*** Begin section ***
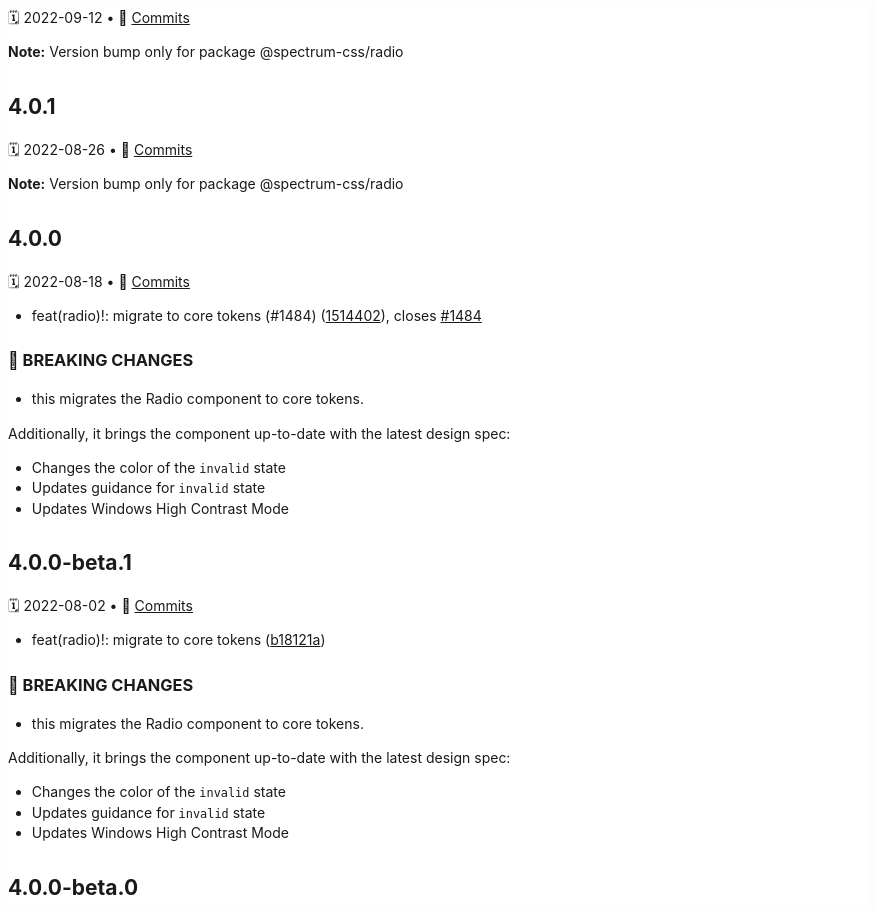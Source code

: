 🗓 2022-09-12 • 📝 [Commits](https://github.com/adobe/spectrum-css/compare/@spectrum-css/radio@4.0.1...@spectrum-css/radio@4.0.2)

**Note:** Version bump only for package @spectrum-css/radio

<a name="4.0.1"></a>

## 4.0.1

🗓 2022-08-26 • 📝 [Commits](https://github.com/adobe/spectrum-css/compare/@spectrum-css/radio@4.0.0...@spectrum-css/radio@4.0.1)

**Note:** Version bump only for package @spectrum-css/radio

<a name="4.0.0"></a>

## 4.0.0

🗓 2022-08-18 • 📝 [Commits](https://github.com/adobe/spectrum-css/compare/@spectrum-css/radio@3.0.24...@spectrum-css/radio@4.0.0)

- feat(radio)!: migrate to core tokens (#1484) ([1514402](https://github.com/adobe/spectrum-css/commit/1514402)), closes [#1484](https://github.com/adobe/spectrum-css/issues/1484)

### 🛑 BREAKING CHANGES

- this migrates the Radio component to core tokens.

Additionally, it brings the component up-to-date with the latest design spec:

- Changes the color of the `invalid` state
- Updates guidance for `invalid` state
- Updates Windows High Contrast Mode

<a name="4.0.0-beta.1"></a>

## 4.0.0-beta.1

🗓 2022-08-02 • 📝 [Commits](https://github.com/adobe/spectrum-css/compare/@spectrum-css/radio@3.0.24...@spectrum-css/radio@4.0.0-beta.1)

- feat(radio)!: migrate to core tokens ([b18121a](https://github.com/adobe/spectrum-css/commit/b18121a))

### 🛑 BREAKING CHANGES

- this migrates the Radio component to core tokens.

Additionally, it brings the component up-to-date with the latest design spec:

- Changes the color of the `invalid` state
- Updates guidance for `invalid` state
- Updates Windows High Contrast Mode

<a name="4.0.0-beta.0"></a>

## 4.0.0-beta.0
*** End section ***
__WHAT NEEDS TO BE DONE__
Please give back exactly the lines of the listing above that run from the one containing "2022-08-18 • 📝" through the one containing "2022-08-02 • 📝", and only those.

__RESPONSE__
🗓 2022-08-18 • 📝 [Commits](https://github.com/adobe/spectrum-css/compare/@spectrum-css/radio@3.0.24...@spectrum-css/radio@4.0.0)

- feat(radio)!: migrate to core tokens (#1484) ([1514402](https://github.com/adobe/spectrum-css/commit/1514402)), closes [#1484](https://github.com/adobe/spectrum-css/issues/1484)

### 🛑 BREAKING CHANGES

- this migrates the Radio component to core tokens.

Additionally, it brings the component up-to-date with the latest design spec:

- Changes the color of the `invalid` state
- Updates guidance for `invalid` state
- Updates Windows High Contrast Mode

<a name="4.0.0-beta.1"></a>

## 4.0.0-beta.1

🗓 2022-08-02 • 📝 [Commits](https://github.com/adobe/spectrum-css/compare/@spectrum-css/radio@3.0.24...@spectrum-css/radio@4.0.0-beta.1)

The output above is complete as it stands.